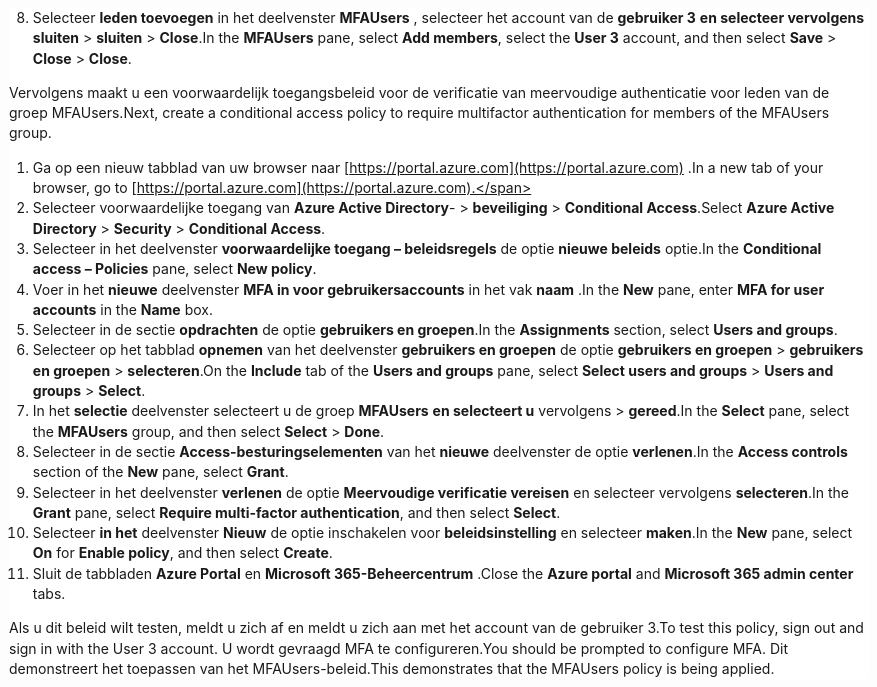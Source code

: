 8. <span data-ttu-id="f1b25-158">Selecteer **leden toevoegen** in het deelvenster **MFAUsers** , selecteer het account van de **gebruiker 3** **en selecteer vervolgens sluiten**  >  **sluiten**  >  **Close**.</span><span class="sxs-lookup"><span data-stu-id="f1b25-158">In the **MFAUsers** pane, select **Add members**, select the **User 3** account, and then select **Save** > **Close** > **Close**.</span></span>

<span data-ttu-id="f1b25-159">Vervolgens maakt u een voorwaardelijk toegangsbeleid voor de verificatie van meervoudige authenticatie voor leden van de groep MFAUsers.</span><span class="sxs-lookup"><span data-stu-id="f1b25-159">Next, create a conditional access policy to require multifactor authentication for members of the MFAUsers group.</span></span>

1. <span data-ttu-id="f1b25-160">Ga op een nieuw tabblad van uw browser naar [https://portal.azure.com](https://portal.azure.com) .</span><span class="sxs-lookup"><span data-stu-id="f1b25-160">In a new tab of your browser, go to [https://portal.azure.com](https://portal.azure.com).</span></span>
2. <span data-ttu-id="f1b25-161">Selecteer voorwaardelijke toegang van **Azure Active Directory**-  >  **beveiliging**  >  **Conditional Access**.</span><span class="sxs-lookup"><span data-stu-id="f1b25-161">Select **Azure Active Directory** > **Security** > **Conditional Access**.</span></span>
3. <span data-ttu-id="f1b25-162">Selecteer in het deelvenster **voorwaardelijke toegang – beleidsregels** de optie **nieuwe beleids** optie.</span><span class="sxs-lookup"><span data-stu-id="f1b25-162">In the **Conditional access – Policies** pane, select **New policy**.</span></span>
4. <span data-ttu-id="f1b25-163">Voer in het **nieuwe** deelvenster **MFA in voor gebruikersaccounts** in het vak **naam** .</span><span class="sxs-lookup"><span data-stu-id="f1b25-163">In the **New** pane, enter **MFA for user accounts** in the **Name** box.</span></span>
5. <span data-ttu-id="f1b25-164">Selecteer in de sectie **opdrachten** de optie **gebruikers en groepen**.</span><span class="sxs-lookup"><span data-stu-id="f1b25-164">In the **Assignments** section, select **Users and groups**.</span></span>
6. <span data-ttu-id="f1b25-165">Selecteer op het tabblad **opnemen** van het deelvenster **gebruikers en groepen** de optie **gebruikers en groepen**  >  **gebruikers en groepen**  >  **selecteren**.</span><span class="sxs-lookup"><span data-stu-id="f1b25-165">On the **Include** tab of the **Users and groups** pane, select **Select users and groups** > **Users and groups** > **Select**.</span></span>
7. <span data-ttu-id="f1b25-166">In het **selectie** deelvenster selecteert u de groep **MFAUsers** **en selecteert u** vervolgens  >  **gereed**.</span><span class="sxs-lookup"><span data-stu-id="f1b25-166">In the **Select** pane, select the **MFAUsers** group, and then select **Select** > **Done**.</span></span>
8. <span data-ttu-id="f1b25-167">Selecteer in de sectie **Access-besturingselementen** van het **nieuwe** deelvenster de optie **verlenen**.</span><span class="sxs-lookup"><span data-stu-id="f1b25-167">In the **Access controls** section of the **New** pane, select **Grant**.</span></span>
9. <span data-ttu-id="f1b25-168">Selecteer in het deelvenster **verlenen** de optie **Meervoudige verificatie vereisen** en selecteer vervolgens **selecteren**.</span><span class="sxs-lookup"><span data-stu-id="f1b25-168">In the **Grant** pane, select **Require multi-factor authentication**, and then select **Select**.</span></span>
10. <span data-ttu-id="f1b25-169">Selecteer **in het** deelvenster **Nieuw** de optie inschakelen voor **beleidsinstelling** en selecteer **maken**.</span><span class="sxs-lookup"><span data-stu-id="f1b25-169">In the **New** pane, select **On** for **Enable policy**, and then select **Create**.</span></span>
11. <span data-ttu-id="f1b25-170">Sluit de tabbladen **Azure Portal** en **Microsoft 365-Beheercentrum** .</span><span class="sxs-lookup"><span data-stu-id="f1b25-170">Close the **Azure portal** and **Microsoft 365 admin center** tabs.</span></span>

<span data-ttu-id="f1b25-171">Als u dit beleid wilt testen, meldt u zich af en meldt u zich aan met het account van de gebruiker 3.</span><span class="sxs-lookup"><span data-stu-id="f1b25-171">To test this policy, sign out and sign in with the User 3 account.</span></span> <span data-ttu-id="f1b25-172">U wordt gevraagd MFA te configureren.</span><span class="sxs-lookup"><span data-stu-id="f1b25-172">You should be prompted to configure MFA.</span></span> <span data-ttu-id="f1b25-173">Dit demonstreert het toepassen van het MFAUsers-beleid.</span><span class="sxs-lookup"><span data-stu-id="f1b25-173">This demonstrates that the MFAUsers policy is being applied.</span></span>

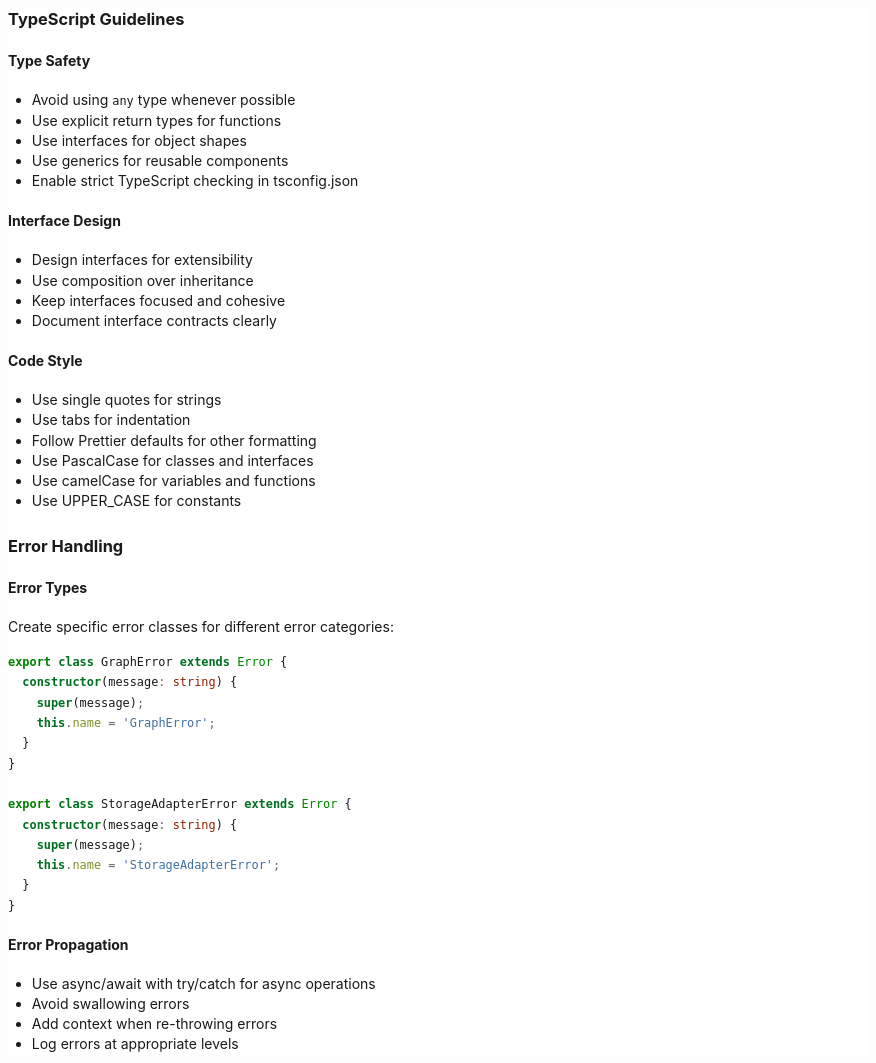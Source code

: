 ### TypeScript Guidelines

#### Type Safety

- Avoid using `any` type whenever possible
- Use explicit return types for functions
- Use interfaces for object shapes
- Use generics for reusable components
- Enable strict TypeScript checking in tsconfig.json

#### Interface Design

- Design interfaces for extensibility
- Use composition over inheritance
- Keep interfaces focused and cohesive
- Document interface contracts clearly

#### Code Style

- Use single quotes for strings
- Use tabs for indentation
- Follow Prettier defaults for other formatting
- Use PascalCase for classes and interfaces
- Use camelCase for variables and functions
- Use UPPER_CASE for constants

### Error Handling

#### Error Types

Create specific error classes for different error categories:
```typescript
export class GraphError extends Error {
  constructor(message: string) {
    super(message);
    this.name = 'GraphError';
  }
}

export class StorageAdapterError extends Error {
  constructor(message: string) {
    super(message);
    this.name = 'StorageAdapterError';
  }
}
```

#### Error Propagation

- Use async/await with try/catch for async operations
- Avoid swallowing errors
- Add context when re-throwing errors
- Log errors at appropriate levels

○ ○ ○ ○

** EXERCISE **
Each line of the data that holds the word "errors" should be copied.

** SOLUTION FOR THIS EXERCISE **
- Avoid swallowing errors
- Add context when re-throwing errors
- Log errors at appropriate levels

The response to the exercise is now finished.